In fact (*) aggregates solutions to all possible versions of (**). By going from (**) to (*) and solving the sole latter, you lose the information what $\alpha$ is.
So where is a similar parameter in your case, since you divide your original equations? Here:
$$ \begin{cases} \sqrt{x^2+y^2}\cdot \left(x-5\right)=\left(6x+y\right)\cdot\beta \\ \sqrt{x^2+y^2}\cdot \left(y-1\right)=\left(6y-x-2\right)\cdot\beta \\ \beta\neq0 \end{cases} \tag{***} $$
It leads to the circle you got but the circle doesn't depend on $\beta$. I haven't investigated if every single point of the circle solves (***) for some value of $\beta$ but it seems to me that every solution of (***) for any possible $\beta$ belongs to the circle. The circle aggregates solutions to different systems of equations.

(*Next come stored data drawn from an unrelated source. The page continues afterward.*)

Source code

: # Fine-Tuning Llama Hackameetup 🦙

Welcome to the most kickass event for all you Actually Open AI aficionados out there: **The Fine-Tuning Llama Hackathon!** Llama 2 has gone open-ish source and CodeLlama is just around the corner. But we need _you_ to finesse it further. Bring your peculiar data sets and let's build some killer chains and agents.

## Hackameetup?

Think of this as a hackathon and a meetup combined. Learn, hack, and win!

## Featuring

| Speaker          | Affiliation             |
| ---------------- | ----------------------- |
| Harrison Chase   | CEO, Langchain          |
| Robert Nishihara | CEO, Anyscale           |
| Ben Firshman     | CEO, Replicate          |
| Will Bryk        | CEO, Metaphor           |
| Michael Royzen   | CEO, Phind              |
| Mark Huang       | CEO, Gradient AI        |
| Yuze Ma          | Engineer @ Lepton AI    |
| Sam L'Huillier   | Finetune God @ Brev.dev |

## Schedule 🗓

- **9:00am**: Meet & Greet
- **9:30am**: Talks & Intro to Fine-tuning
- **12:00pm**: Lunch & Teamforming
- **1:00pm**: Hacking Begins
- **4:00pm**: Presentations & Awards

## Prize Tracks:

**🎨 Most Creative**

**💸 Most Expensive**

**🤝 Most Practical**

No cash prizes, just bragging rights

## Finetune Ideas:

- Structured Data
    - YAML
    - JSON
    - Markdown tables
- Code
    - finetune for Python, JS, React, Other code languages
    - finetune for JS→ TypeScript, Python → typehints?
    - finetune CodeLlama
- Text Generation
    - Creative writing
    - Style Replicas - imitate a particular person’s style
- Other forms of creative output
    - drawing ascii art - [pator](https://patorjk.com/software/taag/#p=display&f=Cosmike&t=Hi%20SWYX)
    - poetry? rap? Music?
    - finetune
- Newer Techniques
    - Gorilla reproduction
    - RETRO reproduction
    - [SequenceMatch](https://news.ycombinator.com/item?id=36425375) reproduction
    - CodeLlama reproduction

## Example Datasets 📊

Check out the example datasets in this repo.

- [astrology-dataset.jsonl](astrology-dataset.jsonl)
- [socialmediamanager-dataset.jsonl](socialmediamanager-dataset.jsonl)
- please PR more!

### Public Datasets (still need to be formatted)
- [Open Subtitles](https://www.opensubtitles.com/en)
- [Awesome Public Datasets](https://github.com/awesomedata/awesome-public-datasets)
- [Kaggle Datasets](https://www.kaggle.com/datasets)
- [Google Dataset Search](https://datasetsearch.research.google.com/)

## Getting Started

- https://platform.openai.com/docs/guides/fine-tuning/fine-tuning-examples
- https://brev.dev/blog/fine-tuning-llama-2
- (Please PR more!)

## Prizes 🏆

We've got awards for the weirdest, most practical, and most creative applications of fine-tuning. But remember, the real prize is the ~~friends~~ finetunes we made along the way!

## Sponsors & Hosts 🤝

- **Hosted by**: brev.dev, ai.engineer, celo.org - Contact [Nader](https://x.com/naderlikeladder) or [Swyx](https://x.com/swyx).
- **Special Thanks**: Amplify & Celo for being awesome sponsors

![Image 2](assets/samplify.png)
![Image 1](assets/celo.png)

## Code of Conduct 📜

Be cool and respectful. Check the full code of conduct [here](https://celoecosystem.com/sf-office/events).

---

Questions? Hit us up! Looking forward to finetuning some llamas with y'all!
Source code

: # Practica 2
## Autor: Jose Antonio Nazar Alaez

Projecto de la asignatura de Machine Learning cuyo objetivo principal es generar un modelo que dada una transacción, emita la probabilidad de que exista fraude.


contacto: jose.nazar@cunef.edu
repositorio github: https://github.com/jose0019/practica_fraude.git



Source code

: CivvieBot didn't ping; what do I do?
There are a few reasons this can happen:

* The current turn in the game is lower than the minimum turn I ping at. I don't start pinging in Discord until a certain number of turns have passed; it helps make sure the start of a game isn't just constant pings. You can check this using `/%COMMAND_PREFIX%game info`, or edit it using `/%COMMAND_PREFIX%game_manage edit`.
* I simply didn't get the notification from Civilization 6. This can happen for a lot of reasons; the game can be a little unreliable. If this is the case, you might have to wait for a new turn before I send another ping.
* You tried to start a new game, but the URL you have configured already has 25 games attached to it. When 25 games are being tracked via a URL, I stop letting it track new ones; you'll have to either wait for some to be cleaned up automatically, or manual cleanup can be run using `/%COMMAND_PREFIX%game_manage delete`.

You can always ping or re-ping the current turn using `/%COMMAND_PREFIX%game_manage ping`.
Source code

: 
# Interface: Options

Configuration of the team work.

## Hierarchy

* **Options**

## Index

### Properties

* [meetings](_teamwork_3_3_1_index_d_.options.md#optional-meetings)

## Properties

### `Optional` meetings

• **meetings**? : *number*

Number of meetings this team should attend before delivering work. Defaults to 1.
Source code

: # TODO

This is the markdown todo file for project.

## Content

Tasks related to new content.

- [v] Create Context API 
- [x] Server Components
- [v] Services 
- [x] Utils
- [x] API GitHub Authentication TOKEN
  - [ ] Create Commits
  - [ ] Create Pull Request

Taking a single point that belongs to the circle, you don't know if it solves (***) for $\beta=1$ (which is your case) until you confront it with something that specifies $\beta=1$ somehow. It may be any of your two original equations, they implicitly set $\beta=1$.
Others already gave you the answer on how to solve it, this is an additional remark. Observe the following: Suppose we have the folowing equation, it has a solution set associated (shown on the right):
$$x=\pi \tag*{$S_1=\{\pi\}$}$$
Now what happens when we square both sides?
$$x^2=\pi^2 \tag*{$S_2=\{\pi,-\pi\}$}$$
What if we take the first equation and apply the sine function in both sides?
$$\sin(x)=\sin(\pi)=0 \tag*{$S_3=\{\pi n : n\in \Bbb{Z}\}$}$$
So, applying a function to both sides of the equation can mess up the solutions and come up with more or less solutions: There are $2$ solutions for $S_2$, but infinite solutions for $S_3$. Observe that $3\pi$ won't be a solution to the first equation, nor to the second. You should try "keep track" of the solution set as you transform the equations.